AWS IoT Core and Cognito User/Identity Pools Connection

Hello,

I am sending data to aws iot core with mqtt. I used to use X.509 certificate file to connect to AWS IoT Core MQTT but now I want to use cognito instead of this certificate. I want users in Cognito to only send user1 to topic1 and user2 to topic2. How can I set this? How do I connect iot core to cognito? Should I create a policy in IAM or an Iot policy? How can I write the required policy for this?

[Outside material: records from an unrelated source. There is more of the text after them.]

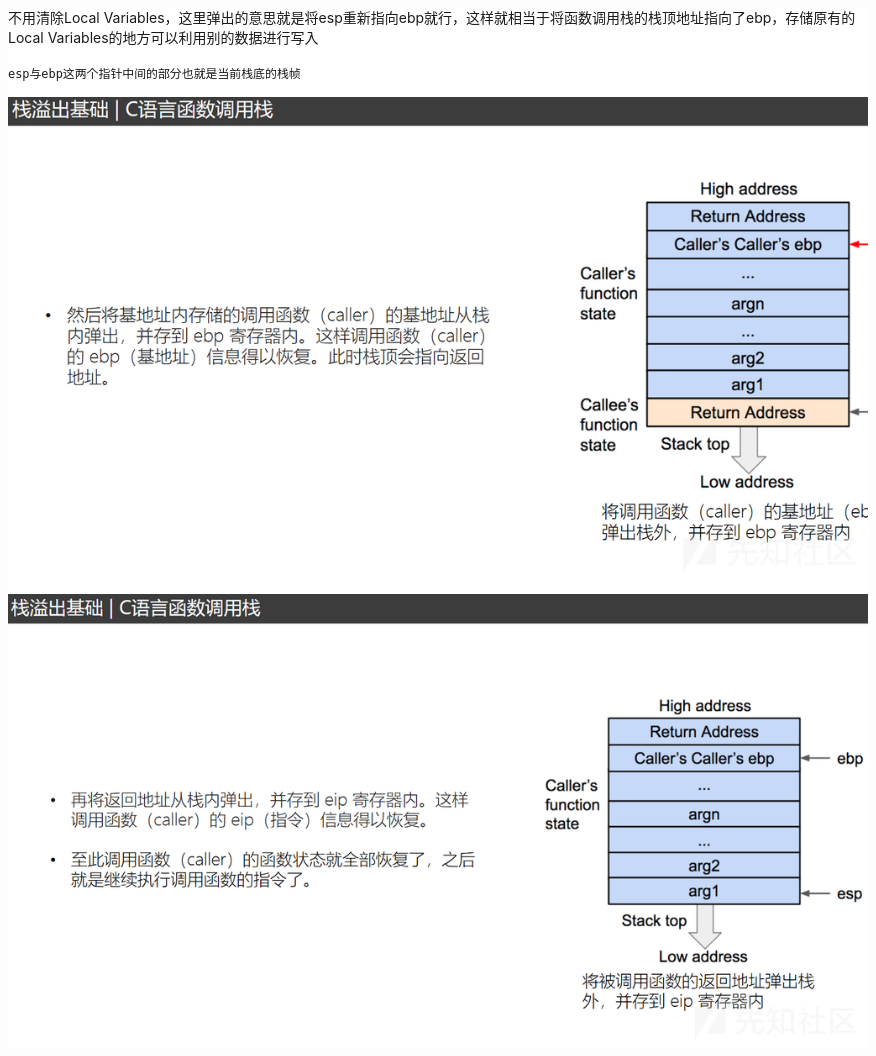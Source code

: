 不用清除Local Variables，这里弹出的意思就是将esp重新指向ebp就行，这样就相当于将函数调用栈的栈顶地址指向了ebp，存储原有的Local Variables的地方可以利用别的数据进行写入

```plain
esp与ebp这两个指针中间的部分也就是当前栈底的栈帧
```

[![](assets/1701612384-1163969c656749034565bbfc46738938.png)](https://xzfile.aliyuncs.com/media/upload/picture/20230629202615-23fdd5b2-1678-1.png)

[![](assets/1701612384-e135f218f754efadda59d87b1e15152b.png)](https://xzfile.aliyuncs.com/media/upload/picture/20230629202618-260da5bc-1678-1.png)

In this case, how is write the python code that I send the data to iot core using Cognito? The previous code is as follows (code when I use iot X.509 certificate file) ;

import json
import random
import AWSIoTPythonSDK.MQTTLib as AWSIoTPyMQTT

# AWSIoTMQTTClient connection configuration
ENDPOINT = "iot-endpoint"
PATH_TO_CERT = "certificate.pem.crt"
PATH_TO_KEY = "private.pem.key"
PATH_TO_ROOT = "AmazonRootCA1.pem"
CLIENT_ID = 'client_id'
PORT = 8883
TOPIC = test/topic1
myAWSIoTMQTTClient = AWSIoTPyMQTT.AWSIoTMQTTClient(CLIENT_ID)
myAWSIoTMQTTClient.configureEndpoint(ENDPOINT, PORT)
myAWSIoTMQTTClient.configureCredentials(PATH_TO_ROOT, PATH_TO_KEY, PATH_TO_CERT)
myAWSIoTMQTTClient.connect()
print('Begin Publish')

while True:
   random_number = random.randint(1, 100)
   data = {'id': 1, 'value': random_number}
    # Publish to AWS
    myAWSIoTMQTTClient.publish(TOPIC, json.dumps(data), 1)
    print(f"Published:  {json.dumps(data)} to the topic:  {TOPIC}")

print('Publish End')
myAWSIoTMQTTClient.disconnect()

How am I supposed to write the code when I use Cognito? Which python library can I use?

Can you help me with this?